So often in the transportation profession we hear that a motivation for selecting this career is to make a difference, but what does that mean? Where would someone start that had such a passion to effect such great change?
Using a simple definition from Webster’s Dictionary helps solidify what making a difference means - to cause a change: to be important in some way, to do something that is important: to do something that helps people or makes the world a better place. That innate desire drives people to meaningful careers in engineering.
Engineering Week is a gateway to youth being found by professionals who inspire curiosity, passion and life-long learning. This year “Be a Pioneer of Progress” promotes recognition among parents, teachers, and students and the importance of a technical education focused on advanced math, science, and technology literacy, by motivating youth to pursue engineering careers in order to provide a diverse and vigorous engineering workforce.
I have seen many “gateways” to the transportation profession in my career. Children with a parent who was an engineer. Children who played with Hot Wheels. Youth that rode transit and wanted to make it better. Kids that would see traffic signals and wondered how they work. Youth that saw Chevy Chase (Eurpoean Vacation) and Goofy trapped in roundabouts and cloverleafs that wanted to help set them free. Children that read maps and became curious about networks. Children of parents who became victims of the toll of our transportation system. Or in my case as a junior in high school, writing a paper on urban mass transit during the era of BART, WMATA and MARTA construction wondering how they built such systems.
Making the world a better place starts with curiosity which is nurtured by the collaboration of passionate people who share their experiences. People who encourage students to understand the STEM tools students see daily and how they can access these tools to help them become excellent at something meaningful. To solve problems that others talk about. It starts with relationships – something Engineering Week facilitates. Providing a vision to one young person of what they can be, how they are important and how they can have impact.

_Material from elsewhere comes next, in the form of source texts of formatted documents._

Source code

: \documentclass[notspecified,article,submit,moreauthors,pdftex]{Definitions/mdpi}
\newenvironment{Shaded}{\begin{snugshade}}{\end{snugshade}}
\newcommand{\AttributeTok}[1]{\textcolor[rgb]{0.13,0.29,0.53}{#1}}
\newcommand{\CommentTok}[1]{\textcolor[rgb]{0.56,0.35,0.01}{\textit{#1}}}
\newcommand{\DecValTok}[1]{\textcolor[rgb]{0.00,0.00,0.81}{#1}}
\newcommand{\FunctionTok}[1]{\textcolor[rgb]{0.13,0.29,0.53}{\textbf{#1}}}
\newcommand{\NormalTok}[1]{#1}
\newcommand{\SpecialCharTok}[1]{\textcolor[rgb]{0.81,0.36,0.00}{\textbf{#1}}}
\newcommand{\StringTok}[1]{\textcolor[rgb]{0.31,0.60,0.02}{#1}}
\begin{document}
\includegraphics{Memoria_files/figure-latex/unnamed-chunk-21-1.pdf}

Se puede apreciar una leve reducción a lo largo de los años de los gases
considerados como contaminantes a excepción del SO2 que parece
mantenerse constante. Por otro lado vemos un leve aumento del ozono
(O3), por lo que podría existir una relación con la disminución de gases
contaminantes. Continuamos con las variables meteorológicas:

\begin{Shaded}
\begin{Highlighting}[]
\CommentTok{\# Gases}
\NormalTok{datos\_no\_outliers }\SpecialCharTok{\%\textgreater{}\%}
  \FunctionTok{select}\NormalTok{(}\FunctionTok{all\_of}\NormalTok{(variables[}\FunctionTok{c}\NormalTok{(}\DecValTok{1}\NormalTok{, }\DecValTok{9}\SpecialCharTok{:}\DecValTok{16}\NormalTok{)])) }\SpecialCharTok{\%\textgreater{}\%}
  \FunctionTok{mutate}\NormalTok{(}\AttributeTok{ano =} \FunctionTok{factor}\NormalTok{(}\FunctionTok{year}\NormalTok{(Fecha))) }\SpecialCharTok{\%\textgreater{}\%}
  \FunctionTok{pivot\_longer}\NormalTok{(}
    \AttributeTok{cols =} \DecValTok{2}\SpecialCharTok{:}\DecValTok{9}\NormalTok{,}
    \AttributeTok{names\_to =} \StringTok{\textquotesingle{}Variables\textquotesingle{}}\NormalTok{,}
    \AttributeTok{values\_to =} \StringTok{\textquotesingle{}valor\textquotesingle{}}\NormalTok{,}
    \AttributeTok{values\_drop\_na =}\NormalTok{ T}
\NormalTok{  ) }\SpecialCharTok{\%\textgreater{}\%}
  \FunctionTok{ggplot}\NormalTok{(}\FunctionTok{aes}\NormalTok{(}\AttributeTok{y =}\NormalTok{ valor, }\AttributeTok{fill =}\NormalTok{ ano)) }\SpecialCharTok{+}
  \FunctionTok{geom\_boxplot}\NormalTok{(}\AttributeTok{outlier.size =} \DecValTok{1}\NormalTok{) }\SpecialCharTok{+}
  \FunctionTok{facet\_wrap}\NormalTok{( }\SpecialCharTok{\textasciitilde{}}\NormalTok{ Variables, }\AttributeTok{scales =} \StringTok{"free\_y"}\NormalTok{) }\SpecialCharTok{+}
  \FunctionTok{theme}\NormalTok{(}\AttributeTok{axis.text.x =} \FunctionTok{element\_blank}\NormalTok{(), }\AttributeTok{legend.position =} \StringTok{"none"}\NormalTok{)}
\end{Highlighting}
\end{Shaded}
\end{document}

The transportation profession is changing before our eyes. ITE is there to help carry this journey forward in building skills, networks, credentials and recognition to people making change a reality. You can go to our website and find many tailored STEM activities you can use in the classroom.
Automated vehicles and artificial intelligence will change how our industry can best serve the traveling public – likely in bigger ways than the interstate freeway system and urban mass transit. We are only the next young engineer away from getting there, and who knows you might be the one to introduce them to the challenge. Shape your community.